Both Willis and his biographer prove rather oblivious to the ferment raised in natural history and systematics by the encyclopedists of the academies in Paris and Rome. Even within the Royal Society, Edward Tyson, who was struck by Willis's account of the brain of a 'changeling' (a retarded person, in modern parlance) whose cerebral cortex was less convoluted than normal, depicted the brain of an African Moor as similarly less convoluted. But Tyson was also surprised to find the porpoise brain more convoluted than the human brain. By the end of the century, the scale of gradation among animals included comparisons between primates, but the concept of evolution was still far off, and the 'soul', derived from God uniquely for Man, could not be found in the substance of the brain when there was so little distinctive difference between human and chimpanzee.
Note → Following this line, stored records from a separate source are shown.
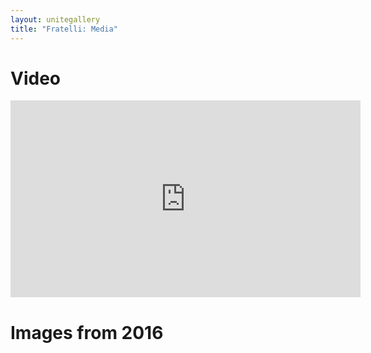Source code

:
 ```yaml
---
layout: unitegallery
title: "Fratelli: Media"
---
```


# Video

<iframe width="560"
	height="315"
	src="https://www.youtube.com/embed/9ot8nVVvMM4"
	frameborder="0" allowfullscreen>
</iframe>

# Images from 2016

<div id="gallery2016" style="display:none;"></div>

<script type="text/javascript" src="/media/gallery2016.js"></script>

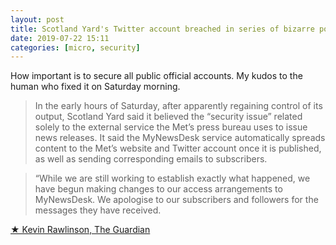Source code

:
 ```yaml
---
layout: post
title: Scotland Yard's Twitter account breached in series of bizarre posts
date: 2019-07-22 15:11
categories: [micro, security]
---
```

How important is to secure all public official accounts. My kudos to the human who fixed it on Saturday morning.

> In the early hours of Saturday, after apparently regaining control of its output, Scotland Yard said it believed the “security issue” related solely to the external service the Met’s press bureau uses to issue news releases. It said the MyNewsDesk service automatically spreads content to the Met’s website and Twitter account once it is published, as well as sending corresponding emails to subscribers.

> “While we are still working to establish exactly what happened, we have begun making changes to our access arrangements to MyNewsDesk. We apologise to our subscribers and followers for the messages they have received.

[★ Kevin Rawlinson, The Guardian](https://www.theguardian.com/uk-news/2019/jul/20/scotland-yards-twitter-account-breached-in-series-of-bizarre-posts)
Original observations on brain correlates of cognitive capacity failed to gain persuasive footing in the ensuing centuries. Thus, to find later investigations of the 'soul', Zimmer jumps quickly from this relatively neglected area in the history of brain science to the present by exploring functional magnetic resonance imaging (fMRI) and contemplating the rational mind through the explosion of current research dealing with the neurobiology of cognition. Visiting a 'neuroethicist', Zimmer is understandably seduced by the wonders of correlating fMRI data with a model of ethical decision-making. But a rapid, oddly selected survey of recent research in neurobiology based on reading and interviewing some active scientists is hardly an apt postscript to the seventeenth century. Perhaps discoveries about the brain shall change the world, but for the neurobiologist who may aspire to change the world, the glass might seem half-empty until more significant strides are made in reversing the irreparable ravages of neurological disease, deciphering the mechanism of memory storage and retrieval, or understanding the penchant for violence in our species.